▸ Task prompt
Every line of the data below that holds the string "their" needs to be reported.
▼
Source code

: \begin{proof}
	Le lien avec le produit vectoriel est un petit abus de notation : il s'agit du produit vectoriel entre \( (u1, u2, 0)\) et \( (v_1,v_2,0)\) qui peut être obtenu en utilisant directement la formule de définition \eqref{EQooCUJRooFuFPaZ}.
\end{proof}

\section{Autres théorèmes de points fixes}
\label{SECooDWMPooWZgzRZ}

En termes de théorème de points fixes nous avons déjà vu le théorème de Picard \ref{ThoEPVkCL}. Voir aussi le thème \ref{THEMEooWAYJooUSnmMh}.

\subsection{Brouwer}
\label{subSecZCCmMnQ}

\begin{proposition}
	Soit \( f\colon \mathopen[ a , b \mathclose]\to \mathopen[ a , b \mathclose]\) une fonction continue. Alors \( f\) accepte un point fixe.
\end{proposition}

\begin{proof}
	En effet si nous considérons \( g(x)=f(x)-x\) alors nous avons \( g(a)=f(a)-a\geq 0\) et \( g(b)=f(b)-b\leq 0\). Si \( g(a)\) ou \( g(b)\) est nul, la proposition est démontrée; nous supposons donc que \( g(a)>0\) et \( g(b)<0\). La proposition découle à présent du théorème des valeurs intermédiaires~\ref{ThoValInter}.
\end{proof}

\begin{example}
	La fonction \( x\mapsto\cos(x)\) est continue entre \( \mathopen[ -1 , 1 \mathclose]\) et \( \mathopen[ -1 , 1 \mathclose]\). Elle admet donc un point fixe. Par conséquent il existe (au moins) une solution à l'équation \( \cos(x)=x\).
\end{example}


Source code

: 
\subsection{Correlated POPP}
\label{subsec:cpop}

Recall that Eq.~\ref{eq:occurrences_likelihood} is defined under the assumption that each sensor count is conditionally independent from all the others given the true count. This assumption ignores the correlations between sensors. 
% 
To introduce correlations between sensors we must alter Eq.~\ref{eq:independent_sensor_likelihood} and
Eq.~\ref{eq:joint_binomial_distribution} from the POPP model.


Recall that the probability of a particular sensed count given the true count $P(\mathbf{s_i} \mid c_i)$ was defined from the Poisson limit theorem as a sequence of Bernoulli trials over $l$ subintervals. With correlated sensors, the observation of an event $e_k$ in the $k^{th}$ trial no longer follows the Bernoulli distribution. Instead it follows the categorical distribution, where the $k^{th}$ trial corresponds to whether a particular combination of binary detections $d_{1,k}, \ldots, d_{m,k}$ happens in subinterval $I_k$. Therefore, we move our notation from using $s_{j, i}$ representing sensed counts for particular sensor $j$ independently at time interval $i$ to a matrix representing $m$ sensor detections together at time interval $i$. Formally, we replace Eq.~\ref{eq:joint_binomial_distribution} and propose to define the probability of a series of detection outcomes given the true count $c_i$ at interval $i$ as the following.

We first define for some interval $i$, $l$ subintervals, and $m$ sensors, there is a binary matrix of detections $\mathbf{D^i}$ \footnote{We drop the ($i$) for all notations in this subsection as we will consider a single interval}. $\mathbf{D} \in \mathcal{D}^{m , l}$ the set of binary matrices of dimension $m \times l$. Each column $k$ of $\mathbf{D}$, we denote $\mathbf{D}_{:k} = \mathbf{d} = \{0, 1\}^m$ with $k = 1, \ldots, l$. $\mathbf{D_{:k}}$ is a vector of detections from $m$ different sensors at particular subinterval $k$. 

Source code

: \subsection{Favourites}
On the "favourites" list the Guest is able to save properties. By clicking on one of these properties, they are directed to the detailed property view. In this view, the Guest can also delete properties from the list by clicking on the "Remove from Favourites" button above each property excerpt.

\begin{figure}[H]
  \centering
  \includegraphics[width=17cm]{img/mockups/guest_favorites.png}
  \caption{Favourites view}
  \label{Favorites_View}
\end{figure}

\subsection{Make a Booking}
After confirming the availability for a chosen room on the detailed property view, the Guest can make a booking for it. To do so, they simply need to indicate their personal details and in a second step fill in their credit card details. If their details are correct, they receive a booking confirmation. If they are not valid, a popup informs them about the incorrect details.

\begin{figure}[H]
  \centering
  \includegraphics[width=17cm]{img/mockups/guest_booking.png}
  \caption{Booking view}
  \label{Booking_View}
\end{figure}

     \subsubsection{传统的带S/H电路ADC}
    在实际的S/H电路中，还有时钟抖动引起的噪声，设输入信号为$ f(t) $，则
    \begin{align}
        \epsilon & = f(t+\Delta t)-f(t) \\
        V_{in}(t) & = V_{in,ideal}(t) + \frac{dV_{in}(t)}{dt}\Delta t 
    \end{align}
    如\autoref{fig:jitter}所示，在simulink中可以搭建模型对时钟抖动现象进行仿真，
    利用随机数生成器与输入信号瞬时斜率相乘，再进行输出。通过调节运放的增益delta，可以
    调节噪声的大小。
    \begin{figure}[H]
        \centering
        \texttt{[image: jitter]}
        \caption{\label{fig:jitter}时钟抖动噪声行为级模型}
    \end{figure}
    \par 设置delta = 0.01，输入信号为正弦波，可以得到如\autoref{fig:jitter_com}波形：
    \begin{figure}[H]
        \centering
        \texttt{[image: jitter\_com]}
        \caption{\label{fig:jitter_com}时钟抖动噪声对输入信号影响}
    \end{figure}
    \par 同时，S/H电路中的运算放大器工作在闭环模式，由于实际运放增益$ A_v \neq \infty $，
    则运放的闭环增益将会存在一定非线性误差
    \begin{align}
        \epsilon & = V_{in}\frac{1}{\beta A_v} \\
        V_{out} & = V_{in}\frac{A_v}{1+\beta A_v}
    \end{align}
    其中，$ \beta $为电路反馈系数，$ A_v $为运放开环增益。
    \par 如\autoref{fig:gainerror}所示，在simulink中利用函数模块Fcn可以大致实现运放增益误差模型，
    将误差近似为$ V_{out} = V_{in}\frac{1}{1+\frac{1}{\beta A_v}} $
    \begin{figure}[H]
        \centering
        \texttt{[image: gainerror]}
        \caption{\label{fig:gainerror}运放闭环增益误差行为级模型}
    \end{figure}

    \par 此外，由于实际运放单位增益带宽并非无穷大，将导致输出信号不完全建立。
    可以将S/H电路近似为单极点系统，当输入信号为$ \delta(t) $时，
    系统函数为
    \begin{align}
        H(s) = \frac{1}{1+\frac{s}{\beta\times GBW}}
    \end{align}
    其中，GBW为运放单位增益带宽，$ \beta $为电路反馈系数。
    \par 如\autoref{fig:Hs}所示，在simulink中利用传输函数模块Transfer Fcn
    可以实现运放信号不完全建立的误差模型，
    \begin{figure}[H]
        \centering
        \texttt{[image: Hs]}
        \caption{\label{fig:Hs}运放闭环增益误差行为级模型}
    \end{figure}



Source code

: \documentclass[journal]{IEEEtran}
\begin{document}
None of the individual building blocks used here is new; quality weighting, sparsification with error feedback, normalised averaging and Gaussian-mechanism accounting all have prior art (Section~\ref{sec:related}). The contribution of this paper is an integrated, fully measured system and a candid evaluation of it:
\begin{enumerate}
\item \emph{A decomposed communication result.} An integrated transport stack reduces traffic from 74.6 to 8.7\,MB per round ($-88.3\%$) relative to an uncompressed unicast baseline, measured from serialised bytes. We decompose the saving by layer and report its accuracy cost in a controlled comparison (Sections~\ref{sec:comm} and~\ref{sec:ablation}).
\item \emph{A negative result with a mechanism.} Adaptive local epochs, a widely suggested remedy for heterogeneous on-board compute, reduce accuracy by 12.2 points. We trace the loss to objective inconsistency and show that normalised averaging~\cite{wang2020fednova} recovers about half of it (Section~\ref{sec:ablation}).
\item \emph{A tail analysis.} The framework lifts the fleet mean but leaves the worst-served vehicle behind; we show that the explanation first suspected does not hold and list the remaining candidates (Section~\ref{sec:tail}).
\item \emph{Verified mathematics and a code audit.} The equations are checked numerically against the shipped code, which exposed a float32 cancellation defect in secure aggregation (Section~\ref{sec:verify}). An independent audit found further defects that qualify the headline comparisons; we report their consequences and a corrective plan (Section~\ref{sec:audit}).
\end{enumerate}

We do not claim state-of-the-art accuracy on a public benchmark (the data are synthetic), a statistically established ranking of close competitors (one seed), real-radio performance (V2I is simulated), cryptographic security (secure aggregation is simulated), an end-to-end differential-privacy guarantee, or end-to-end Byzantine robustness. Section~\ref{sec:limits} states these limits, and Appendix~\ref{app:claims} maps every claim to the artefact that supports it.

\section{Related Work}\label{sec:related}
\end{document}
▲
▸ Exercise result
After confirming the availability for a chosen room on the detailed property view, the Guest can make a booking for it. To do so, they simply need to indicate their personal details and in a second step fill in their credit card details. If their details are correct, they receive a booking confirmation. If they are not valid, a popup informs them about the incorrect details.
\item \emph{Verified mathematics and a code audit.} The equations are checked numerically against the shipped code, which exposed a float32 cancellation defect in secure aggregation (Section~\ref{sec:verify}). An independent audit found further defects that qualify the headline comparisons; we report their consequences and a corrective plan (Section~\ref{sec:audit}).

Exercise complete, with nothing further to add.